Players in the PC Industry:
New entrants: Many: thousands of manufacturers: ranging from established brands to no-name clone makers
Buyers: home, small and medium-sized businesses (SMB), corporate, education, and governments
Suppliers: companies manufacturing: memory chips, disk drives, and keyboards, microprocessors, operating systems
Substitutes: consumer electronics (CE) products: e.g. mobile and smart phones, TV set-top boxes, game consoles, iPads, tablets
Rivals: HP, Dell, Lenovo, Acer etc. Complements: Application software, Hardware
5 Forces (+complements) in the PC Industry
Bargaining power of buyers: Strong
Home consumer has many manufacturers to choose from, also some large buyers that buy in bulk (e.g. universities, govt)
Bargaining power of suppliers: Medium
Two groups: those making products with many sources e.g. keyboards (low bargaining power) and those making products with few sources e.g. microprocessors (high bargaining power)
Rivalry: High
Many competitors, average selling prices (ASPs) declined, by 2014 the average profit margin for major PC manufacturers was under 3%
Threat of new entrants: High
Low entry barriers (anyone can make a PC in its garage)

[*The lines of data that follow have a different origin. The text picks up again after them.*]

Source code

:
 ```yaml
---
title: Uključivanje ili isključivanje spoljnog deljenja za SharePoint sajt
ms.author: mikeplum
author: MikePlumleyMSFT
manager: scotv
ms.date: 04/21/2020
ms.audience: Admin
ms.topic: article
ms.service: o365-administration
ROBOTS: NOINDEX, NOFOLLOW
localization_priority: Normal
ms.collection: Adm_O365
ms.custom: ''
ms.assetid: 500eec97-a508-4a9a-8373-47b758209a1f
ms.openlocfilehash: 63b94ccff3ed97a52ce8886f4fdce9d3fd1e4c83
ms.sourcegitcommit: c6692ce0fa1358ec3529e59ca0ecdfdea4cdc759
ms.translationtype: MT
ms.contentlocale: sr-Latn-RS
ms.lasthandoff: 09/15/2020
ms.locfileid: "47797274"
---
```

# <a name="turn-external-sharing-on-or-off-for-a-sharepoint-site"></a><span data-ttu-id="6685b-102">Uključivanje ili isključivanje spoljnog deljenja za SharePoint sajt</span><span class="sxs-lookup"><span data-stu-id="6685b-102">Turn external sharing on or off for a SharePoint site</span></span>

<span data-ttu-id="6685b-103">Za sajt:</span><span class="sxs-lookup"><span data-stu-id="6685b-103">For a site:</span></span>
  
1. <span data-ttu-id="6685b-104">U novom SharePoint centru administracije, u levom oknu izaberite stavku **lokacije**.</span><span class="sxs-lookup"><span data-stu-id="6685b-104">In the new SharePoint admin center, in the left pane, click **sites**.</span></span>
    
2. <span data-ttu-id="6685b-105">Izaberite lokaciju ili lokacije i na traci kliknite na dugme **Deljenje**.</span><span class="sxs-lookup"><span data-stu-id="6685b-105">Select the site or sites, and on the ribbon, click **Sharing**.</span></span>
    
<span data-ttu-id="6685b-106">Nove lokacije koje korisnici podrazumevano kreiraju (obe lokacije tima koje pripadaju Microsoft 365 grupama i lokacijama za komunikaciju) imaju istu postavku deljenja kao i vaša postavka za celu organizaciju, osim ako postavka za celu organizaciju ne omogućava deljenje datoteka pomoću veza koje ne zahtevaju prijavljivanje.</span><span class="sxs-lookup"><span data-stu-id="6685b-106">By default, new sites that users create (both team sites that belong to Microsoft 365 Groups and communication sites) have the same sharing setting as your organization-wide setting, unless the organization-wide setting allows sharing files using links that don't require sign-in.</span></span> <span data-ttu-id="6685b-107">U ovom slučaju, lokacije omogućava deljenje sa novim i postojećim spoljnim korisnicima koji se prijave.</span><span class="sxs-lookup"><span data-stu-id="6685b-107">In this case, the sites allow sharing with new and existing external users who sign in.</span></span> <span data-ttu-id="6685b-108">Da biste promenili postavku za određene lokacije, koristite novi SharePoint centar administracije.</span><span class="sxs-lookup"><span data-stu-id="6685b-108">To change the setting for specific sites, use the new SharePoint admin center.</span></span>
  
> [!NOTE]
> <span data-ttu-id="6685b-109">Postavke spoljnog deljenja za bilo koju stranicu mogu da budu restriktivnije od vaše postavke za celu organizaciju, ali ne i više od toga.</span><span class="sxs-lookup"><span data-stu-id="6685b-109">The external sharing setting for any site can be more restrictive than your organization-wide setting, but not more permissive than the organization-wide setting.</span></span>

Threat of substitutes: High
The rise of smartphones and tablets replacing PCs
Complements: Yes
But software applications are moving to the smartphone and tablet markets
Conclusion from 5 Forces Analysis (PCs):
Low level of profitability for the PC industry can be expected
Comparison with Industry profitability
Apple’s Business Model:
Mainly based on the sales of tech products, both software and hardware

What, historically, have been Apple’s competitive advantages?
Why was Apple so weak in the 1990s and early 2000s?
=> Apple’s position in the Macintosh business would appear to be unsustainable, at least in the 1990s and early part of the 21st century.

Sculley, Spindler and Amelio:
(Optional)
By 1990, Apple had $1 billion in cash and was the most profitable PC company in the world
Macintosh’s loyal customers allowed Apple to sell its products at a premium price. Top-of-the-line Macs went for as much as $10,000, and gross profit hovered around an enviable 50%.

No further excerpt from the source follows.